Last month Amber Rudd announced that hundreds of thousands of pensioners and disabled people will no longer have to undergo benefits reviews. She went on to say the government wants to see one million more disabled people in work by 2027.
Regardless of the policy backstory surrounding disability employment, the fact it’s being addressed is constructive. But it’s a bit like claiming you want to bake a cake when you don’t have an oven. The goal of getting over one million disabled people into work in eight years’ time begs the question - where are they going to live?
Research from Habinteg and The Papworth Trust – conducted by the London School of Economics - shows that disabled people living in inaccessible homes are four times more likely to be unemployed. One of the reasons for this is that many simply cannot leave their homes to attend a place of work, never mind the interview.

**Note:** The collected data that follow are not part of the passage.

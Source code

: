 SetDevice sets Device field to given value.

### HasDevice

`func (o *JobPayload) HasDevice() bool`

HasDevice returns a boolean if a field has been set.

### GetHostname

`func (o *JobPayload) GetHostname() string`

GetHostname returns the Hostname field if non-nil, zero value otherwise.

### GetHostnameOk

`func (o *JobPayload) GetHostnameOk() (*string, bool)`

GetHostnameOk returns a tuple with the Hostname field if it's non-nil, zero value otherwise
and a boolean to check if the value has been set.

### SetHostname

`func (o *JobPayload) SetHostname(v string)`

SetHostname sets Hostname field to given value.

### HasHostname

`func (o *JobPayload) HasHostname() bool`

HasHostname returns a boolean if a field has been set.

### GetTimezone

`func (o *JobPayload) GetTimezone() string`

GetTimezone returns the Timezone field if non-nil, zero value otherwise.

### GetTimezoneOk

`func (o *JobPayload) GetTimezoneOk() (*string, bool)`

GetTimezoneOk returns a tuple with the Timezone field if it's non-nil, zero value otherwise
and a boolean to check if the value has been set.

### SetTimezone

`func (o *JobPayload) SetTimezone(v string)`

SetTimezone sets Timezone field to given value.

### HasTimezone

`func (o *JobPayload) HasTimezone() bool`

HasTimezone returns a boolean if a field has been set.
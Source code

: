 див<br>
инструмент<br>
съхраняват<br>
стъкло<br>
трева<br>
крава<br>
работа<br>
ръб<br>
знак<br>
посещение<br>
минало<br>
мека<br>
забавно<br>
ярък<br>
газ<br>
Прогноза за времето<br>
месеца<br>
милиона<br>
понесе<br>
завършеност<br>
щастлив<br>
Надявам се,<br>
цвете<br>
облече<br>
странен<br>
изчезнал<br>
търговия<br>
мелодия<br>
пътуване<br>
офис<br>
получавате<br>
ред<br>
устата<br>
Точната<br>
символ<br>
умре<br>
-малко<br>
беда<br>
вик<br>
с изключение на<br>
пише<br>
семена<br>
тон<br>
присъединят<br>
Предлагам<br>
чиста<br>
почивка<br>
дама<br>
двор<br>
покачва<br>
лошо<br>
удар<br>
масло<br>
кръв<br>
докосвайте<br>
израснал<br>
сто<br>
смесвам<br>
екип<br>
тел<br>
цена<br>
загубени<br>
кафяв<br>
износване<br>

As a wheelchair user with spinal muscular atrophy (SMA), I can attest to this. Like many young people in the UK, I aspired to move to London and find my dream job, however, nothing is ever quite that simple.
After graduating from Durham university, I moved back in with my parents in Cheshire so I could work with a local charity to bolster my CV and save money for the London-life I was keen to be a part of.
Naively, I assumed that London, one of the world’s mega-cities, would have an abundance of accessible homes available to rent. I was wrong. I started my new job in October last year, without having anywhere to live. I was fortunate to know someone else with SMA who wanted to rent out his flat while he worked abroad. This is by no means a permanent solution. He often returns to London and stays in the flat meaning I have to move out – but it is a lifeline.
My hunt is six months in and the outlook isn’t rosy. Many of my peers – who have no access requirements but similar budgets – have found flats within a few weeks. Properties are certainly out there, they're just not remotely accessible.
It says a lot that I’ve never had any expectations of acquiring a “Category 3” home. By that I mean a home that is specifically designed to meet the needs of wheelchair users.
My independent living is now dependent on portable hoists and dismantling bathrooms - which is not safe, dignified or comfortable. Surely the ability even to let yourself into your own home shouldn’t be considered an unattainable luxury?
I have put offers in for three properties, all have been rejected due to high demand. Accessible properties tend to be more modern and therefore more highly sought after. I have to cover the cost of a larger flat because I need a room for a personal assistant. Add in the additional costs of living with a disability and the option of offering rent over the asking price is simply not possible.
Any plans to support more disabled people into work must go hand in hand with improving the provision of accessible housing. The latest English Housing survey data shows that just 7% of homes in England offer even the most basic combination of access features. With a growing population of disabled and older people, I think it’s vital that this figure improves.
Before targets to narrow the UK’s disability employment gap are made even more ambitious, the Government must recognise the crucial role that the availability of accessible housing plays in enabling disabled people like me to obtain and retain work.
We’re delighted to report that a few weeks after writing this Millie had success in finding a home that suits her needs, or in her words, “I have actually had some progress of my own - I viewed a property last week which I have put an offer in for, it's the most accessible property I've seen in a while and I just found out it got accepted!”